US Pharm. 2009;34(11):20-22.
Progressive supranuclear palsy (PSP) is an uncommon neurodegenerative disorder often misdiagnosed, most frequently as Parkinson's disease (PD).1,2 Although PSP is less common than PD, both are characterized by progressive loss of selected neurons in certain areas of the brain, which causes disease.3,4 Approximately 4% of patients experiencing parkinsonian symptoms have PSP.2 Few clinicians are proficient at recognizing the nonclassic presentations of PSP and also at treating it.5 Pharmacists should be aware of this distinct condition with an unknown cause, also known as Steele-Richardson-Olszewski syndrome. Although PSP usually strikes individuals after age 50 years, some patients can develop signs in their fourth decade.1,2
Disability develops in PSP patients within 3 to 5 years of diagnosis; death usually occurs within 10 years of symptom onset, often secondary to infection (e.g., pneumonia) or other complications of immobility.2,6,7 Advance directives, such as a living will or durable power of attorney (see Reference 8), should be prepared by patients diagnosed with PSP so that they have the opportunity to indicate the type of medical treatment they wish to receive as part of their end-of-life care plan.6,8
Pathophysiology and Diagnosis
While PD is slowly progressive and primarily involves the substantia nigra, patients with PSP show a degeneration of neurons that occurs in the basal ganglia--the part of the brain that helps coordinate and ensure smooth body movements--and in the brain stem, the part of the brain that controls vital body functions (e.g., breathing, heart rate, swallowing) and eye movements.1,6 In addition, neurofibrillary tangles are detected (containing abnormal tau protein), and strokes (lacunar) may occur in the basal ganglia and deep white matter.1
According to Schneider and Mandelkow, neurofibrillary tangles are a hallmark of Alzheimer's and other neurodegenerative diseases (e.g., PSP, Pick's disease, frontotemporal dementia, and parkinsonism linked to chromosome 17) referred to as tauopathies, since neurofibrillary tangles are composed of intracellular aggregates of the microtubule-associated protein tau.9 While the mechanisms underlying tau-mediated neurotoxicity are not well understood, neurodegeneration and neuronal dysfunction are associated with pathologic hyperphosphorylation and aggregation of tau.9 A shared characteristic of PD and PSP is the presence of Lewy bodies (abnormal intracytoplasmic inclusion deposits), although Lewy bodies are found in a minority of PSP cases.3
Diagnosis of PSP is clinical, by history and physical examination.2 Neuroimaging is not required for diagnosis since findings are not specific.2
Signs and Symptoms
A core feature of PSP is known as vertical supranuclear gaze palsy, where the voluntary vertical gaze is impaired; this causes difficulty looking up or down without extending or flexing the neck, or difficulty climbing up and down stairs, and may be the first noticeable symptom of the disease.1,2 Shortly after onset of the disorder, patients present with postural instability, causing gait unsteadiness and falls (typically backward).2,3 A staring, astonished appearance may be caused by retraction of the upper eyelids.2 Other findings (TABLE 1) may include dysphagia and dysarthria with emotional lability (pseudobulbar palsy).
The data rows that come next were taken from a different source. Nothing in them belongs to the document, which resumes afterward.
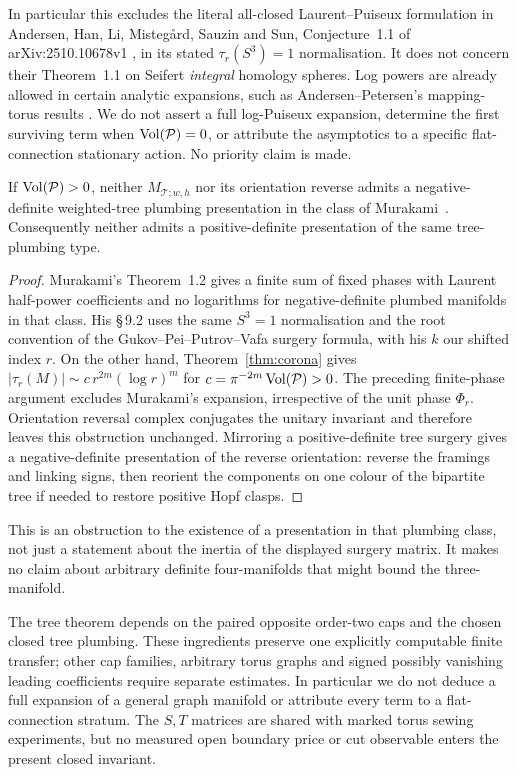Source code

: In particular this excludes the literal all-closed Laurent--Puiseux formulation in Andersen, Han, Li, Misteg\aa rd, Sauzin and Sun, Conjecture~1.1 of arXiv:2510.10678v1 \cite{AHLMS}, in its stated \(\tau_r(S^3)=1\) normalisation. It does not concern their Theorem~1.1 on Seifert \emph{integral} homology spheres. Log powers are already allowed in certain analytic expansions, such as Andersen--Petersen's mapping-torus results \cite[Theorems~1.3 and 3.4]{AP}. We do not assert a full log-Puiseux expansion, determine the first surviving term when \(\operatorname{Vol}(\mathcal P)=0\), or attribute the asymptotics to a specific flat-connection stationary action. No priority claim is made.


\begin{corollary}\label{cor:definite}
If \(\operatorname{Vol}(\mathcal P)>0\), neither \(M_{\mathcal T;w,h}\) nor its orientation reverse admits a negative-definite weighted-tree plumbing presentation in the class of Murakami~\cite[Theorem~1.2 and \S\S\,9.1--9.3]{Murakami}. Consequently neither admits a positive-definite presentation of the same tree-plumbing type.
\end{corollary}
\begin{proof}
Murakami's Theorem~1.2 gives a finite sum of fixed phases with Laurent half-power coefficients and no logarithms for negative-definite plumbed manifolds in that class. His \S\,9.2 uses the same \(S^3=1\) normalisation and the root convention of the Gukov--Pei--Putrov--Vafa surgery formula, with his \(k\) our shifted index \(r\). On the other hand, Theorem~\ref{thm:corona} gives \(|\tau_r(M)|\sim c\,r^{2m}(\log r)^m\) for \(c=\pi^{-2m}\operatorname{Vol}(\mathcal P)>0\). The preceding finite-phase argument excludes Murakami's expansion, irrespective of the unit phase \(\Phi_r\). Orientation reversal complex conjugates the unitary invariant and therefore leaves this obstruction unchanged. Mirroring a positive-definite tree surgery gives a negative-definite presentation of the reverse orientation: reverse the framings and linking signs, then reorient the components on one colour of the bipartite tree if needed to restore positive Hopf clasps.
\end{proof}
This is an obstruction to the existence of a presentation in that plumbing class, not just a statement about the inertia of the displayed surgery matrix. It makes no claim about arbitrary definite four-manifolds that might bound the three-manifold.

The tree theorem depends on the paired opposite order-two caps and the chosen closed tree plumbing. These ingredients preserve one explicitly computable finite transfer; other cap families, arbitrary torus graphs and signed possibly vanishing leading coefficients require separate estimates. In particular we do not deduce a full expansion of a general graph manifold or attribute every term to a flat-connection stratum. The \(S,T\) matrices are shared with marked torus sewing experiments, but no measured open boundary price or cut observable enters the present closed invariant.
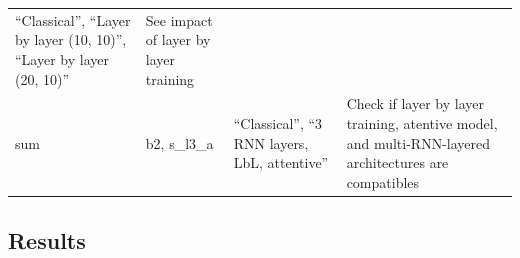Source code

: \begin{longtable}[]{@{}llll@{}}
\begin{minipage}[t]{0.30\columnwidth}
``Classical'', ``Layer by layer (10, 10)'', ``Layer by layer (20,
10)''\strut
\end{minipage} & \begin{minipage}[t]{0.46\columnwidth}\raggedright\strut
See impact of layer by layer training\strut
\end{minipage}\tabularnewline
\begin{minipage}[t]{0.04\columnwidth}\raggedright\strut
sum\strut
\end{minipage} & \begin{minipage}[t]{0.08\columnwidth}\raggedright\strut
b2, s\_l3\_a\strut
\end{minipage} & \begin{minipage}[t]{0.30\columnwidth}\raggedright\strut
``Classical'', ``3 RNN layers, LbL, attentive''\strut
\end{minipage} & \begin{minipage}[t]{0.46\columnwidth}\raggedright\strut
Check if layer by layer training, atentive model, and multi-RNN-layered
architectures are compatibles\strut
\end{minipage}\tabularnewline
\bottomrule
\end{longtable}

\subsection{Results}\label{results}

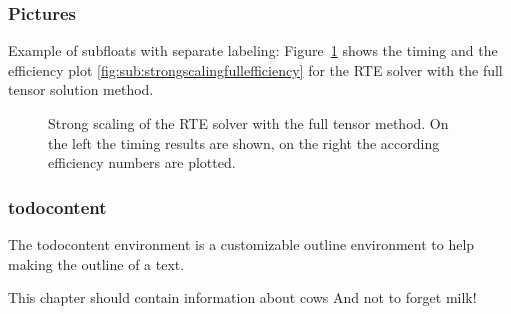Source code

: \subsubsection{Pictures}
Example of subfloats with separate labeling:
Figure~\ref{fig:strongscalingfull} shows the timing  and the efficiency plot \ref{fig:sub:strongscalingfullefficiency} for the RTE solver with the full tensor solution method.
\begin{figure}[h]
    \centering
    \caption{Strong scaling of the RTE solver with the full tensor method. On the left the timing results are shown, on the right the according efficiency numbers are plotted.}
    \label{fig:strongscalingfull}
\end{figure}

\subsubsection{todocontent}
The todocontent environment is a customizable outline environment to help making the outline of a text.
\begin{todocontent}
    \1 This chapter should contain information about cows
    \1 And not to forget milk!
\end{todocontent}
Emotional lability (with a propensity to laugh or cry easily) is referred to as pseudobulbar affect.2 Rigidity, bradykinesia, and dystonic neck extension may be present, and language functions resemble those evident in PD (i.e., speech may become incomprehensible, repetitive/babbling, or mute).1-3,7 While only occasional, a subtle resting tremor may be present.2
Deficits, similar to those secondary to multiple strokes, occur in a progressive and usually rapid fashion.2 In terms of the patient's cognition, mental slowing, executive dysfunction (i.e., impairment of volitional activities such as planning, organizing, self-awareness, self-regulation, and initiation of action), and memory impairment (less severe than in Alzheimer's disease) occur.1,3,6 Later in the disease, depression and dementia are common, causing some individuals to experience sleep disturbances, agitation, and irritability.2,3 Eventually, most PSP patients require a wheelchair and a feeding tube.7
Upon initially seeing a patient with symptoms of PSP, pharmacists may recognize symptoms that resemble drug-induced pseudoparkinsonism, most commonly seen with the use of first-generation antipsychotic agents of the phenothiazine (e.g., chlorpromazine), thioxanthene (e.g., thiothixene), or butyrophenone (e.g., haloperidol) classes. Based on the parkinsonian signs and symptoms and considering that the core symptom of vertical supranuclear gaze palsy is not always present in the early stage of PSP, it is not difficult to understand how this disease may be misdiagnosed as PD, especially since diagnosis is determined clinically and not by any substantiating diagnostic test.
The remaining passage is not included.